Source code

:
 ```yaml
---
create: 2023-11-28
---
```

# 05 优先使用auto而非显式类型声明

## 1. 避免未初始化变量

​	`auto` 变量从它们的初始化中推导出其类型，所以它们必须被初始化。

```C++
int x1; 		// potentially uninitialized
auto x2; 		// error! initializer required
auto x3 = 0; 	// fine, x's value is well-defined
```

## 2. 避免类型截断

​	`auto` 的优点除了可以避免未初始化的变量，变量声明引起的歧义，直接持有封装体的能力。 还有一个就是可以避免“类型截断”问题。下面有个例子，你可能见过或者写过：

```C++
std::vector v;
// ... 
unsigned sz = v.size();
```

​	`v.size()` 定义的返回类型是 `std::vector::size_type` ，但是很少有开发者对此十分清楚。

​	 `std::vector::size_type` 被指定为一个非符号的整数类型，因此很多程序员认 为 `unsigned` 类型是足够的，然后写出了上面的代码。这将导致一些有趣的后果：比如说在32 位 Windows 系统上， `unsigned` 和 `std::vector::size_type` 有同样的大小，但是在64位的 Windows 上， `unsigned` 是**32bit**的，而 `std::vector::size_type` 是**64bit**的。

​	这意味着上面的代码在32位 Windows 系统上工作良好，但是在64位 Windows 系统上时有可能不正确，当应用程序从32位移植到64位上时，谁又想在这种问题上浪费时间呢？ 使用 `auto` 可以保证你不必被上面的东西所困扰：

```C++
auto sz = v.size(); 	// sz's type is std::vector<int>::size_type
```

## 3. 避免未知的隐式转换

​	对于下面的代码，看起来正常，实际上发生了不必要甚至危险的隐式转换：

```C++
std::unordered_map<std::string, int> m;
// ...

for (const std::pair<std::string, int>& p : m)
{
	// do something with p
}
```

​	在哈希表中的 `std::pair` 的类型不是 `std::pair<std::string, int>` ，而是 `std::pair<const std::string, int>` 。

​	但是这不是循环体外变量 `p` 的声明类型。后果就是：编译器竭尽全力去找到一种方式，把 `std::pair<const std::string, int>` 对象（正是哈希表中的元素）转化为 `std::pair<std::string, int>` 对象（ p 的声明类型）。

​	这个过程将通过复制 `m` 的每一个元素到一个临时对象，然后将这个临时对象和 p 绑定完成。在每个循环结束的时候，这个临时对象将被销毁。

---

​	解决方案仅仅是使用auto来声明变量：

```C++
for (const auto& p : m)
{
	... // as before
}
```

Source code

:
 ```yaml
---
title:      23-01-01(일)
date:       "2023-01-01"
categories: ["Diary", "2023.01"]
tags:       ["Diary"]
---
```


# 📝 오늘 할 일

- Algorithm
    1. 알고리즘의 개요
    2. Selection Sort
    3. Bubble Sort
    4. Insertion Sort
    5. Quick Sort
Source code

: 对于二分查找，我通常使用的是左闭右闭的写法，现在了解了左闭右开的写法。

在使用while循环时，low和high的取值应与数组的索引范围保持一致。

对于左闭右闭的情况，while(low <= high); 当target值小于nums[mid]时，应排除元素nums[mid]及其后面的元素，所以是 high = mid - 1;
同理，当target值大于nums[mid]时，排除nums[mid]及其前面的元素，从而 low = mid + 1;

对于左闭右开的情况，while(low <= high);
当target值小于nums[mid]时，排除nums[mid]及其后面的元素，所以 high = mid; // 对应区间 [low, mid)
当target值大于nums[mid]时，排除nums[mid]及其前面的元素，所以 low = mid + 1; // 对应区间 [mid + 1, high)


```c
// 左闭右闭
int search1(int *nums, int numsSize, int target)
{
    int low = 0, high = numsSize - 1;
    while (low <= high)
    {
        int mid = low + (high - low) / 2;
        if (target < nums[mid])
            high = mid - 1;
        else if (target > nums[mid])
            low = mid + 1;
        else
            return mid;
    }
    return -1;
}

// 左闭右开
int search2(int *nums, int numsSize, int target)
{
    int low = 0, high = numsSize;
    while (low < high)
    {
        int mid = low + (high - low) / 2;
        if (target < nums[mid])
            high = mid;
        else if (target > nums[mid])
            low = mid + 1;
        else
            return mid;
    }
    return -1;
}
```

Problem to work on
Output the records exactly, including every line.

The answer
Source code

:
 ```yaml
---
create: 2023-11-28
---
```

# 05 优先使用auto而非显式类型声明

## 1. 避免未初始化变量

​	`auto` 变量从它们的初始化中推导出其类型，所以它们必须被初始化。

```C++
int x1; 		// potentially uninitialized
auto x2; 		// error! initializer required
auto x3 = 0; 	// fine, x's value is well-defined
```

## 2. 避免类型截断

​	`auto` 的优点除了可以避免未初始化的变量，变量声明引起的歧义，直接持有封装体的能力。 还有一个就是可以避免“类型截断”问题。下面有个例子，你可能见过或者写过：

```C++
std::vector v;
// ... 
unsigned sz = v.size();
```

​	`v.size()` 定义的返回类型是 `std::vector::size_type` ，但是很少有开发者对此十分清楚。

​	 `std::vector::size_type` 被指定为一个非符号的整数类型，因此很多程序员认 为 `unsigned` 类型是足够的，然后写出了上面的代码。这将导致一些有趣的后果：比如说在32 位 Windows 系统上， `unsigned` 和 `std::vector::size_type` 有同样的大小，但是在64位的 Windows 上， `unsigned` 是**32bit**的，而 `std::vector::size_type` 是**64bit**的。

​	这意味着上面的代码在32位 Windows 系统上工作良好，但是在64位 Windows 系统上时有可能不正确，当应用程序从32位移植到64位上时，谁又想在这种问题上浪费时间呢？ 使用 `auto` 可以保证你不必被上面的东西所困扰：

```C++
auto sz = v.size(); 	// sz's type is std::vector<int>::size_type
```

## 3. 避免未知的隐式转换

​	对于下面的代码，看起来正常，实际上发生了不必要甚至危险的隐式转换：

```C++
std::unordered_map<std::string, int> m;
// ...

for (const std::pair<std::string, int>& p : m)
{
	// do something with p
}
```

​	在哈希表中的 `std::pair` 的类型不是 `std::pair<std::string, int>` ，而是 `std::pair<const std::string, int>` 。

​	但是这不是循环体外变量 `p` 的声明类型。后果就是：编译器竭尽全力去找到一种方式，把 `std::pair<const std::string, int>` 对象（正是哈希表中的元素）转化为 `std::pair<std::string, int>` 对象（ p 的声明类型）。

​	这个过程将通过复制 `m` 的每一个元素到一个临时对象，然后将这个临时对象和 p 绑定完成。在每个循环结束的时候，这个临时对象将被销毁。

---

​	解决方案仅仅是使用auto来声明变量：

```C++
for (const auto& p : m)
{
	... // as before
}
```

Source code

:
 ```yaml
---
title:      23-01-01(일)
date:       "2023-01-01"
categories: ["Diary", "2023.01"]
tags:       ["Diary"]
---
```


# 📝 오늘 할 일

- Algorithm
    1. 알고리즘의 개요
    2. Selection Sort
    3. Bubble Sort
    4. Insertion Sort
    5. Quick Sort
Source code

: 对于二分查找，我通常使用的是左闭右闭的写法，现在了解了左闭右开的写法。

在使用while循环时，low和high的取值应与数组的索引范围保持一致。

对于左闭右闭的情况，while(low <= high); 当target值小于nums[mid]时，应排除元素nums[mid]及其后面的元素，所以是 high = mid - 1;
同理，当target值大于nums[mid]时，排除nums[mid]及其前面的元素，从而 low = mid + 1;

对于左闭右开的情况，while(low <= high);
当target值小于nums[mid]时，排除nums[mid]及其后面的元素，所以 high = mid; // 对应区间 [low, mid)
当target值大于nums[mid]时，排除nums[mid]及其前面的元素，所以 low = mid + 1; // 对应区间 [mid + 1, high)


```c
// 左闭右闭
int search1(int *nums, int numsSize, int target)
{
    int low = 0, high = numsSize - 1;
    while (low <= high)
    {
        int mid = low + (high - low) / 2;
        if (target < nums[mid])
            high = mid - 1;
        else if (target > nums[mid])
            low = mid + 1;
        else
            return mid;
    }
    return -1;
}

// 左闭右开
int search2(int *nums, int numsSize, int target)
{
    int low = 0, high = numsSize;
    while (low < high)
    {
        int mid = low + (high - low) / 2;
        if (target < nums[mid])
            high = mid;
        else if (target > nums[mid])
            low = mid + 1;
        else
            return mid;
    }
    return -1;
}
```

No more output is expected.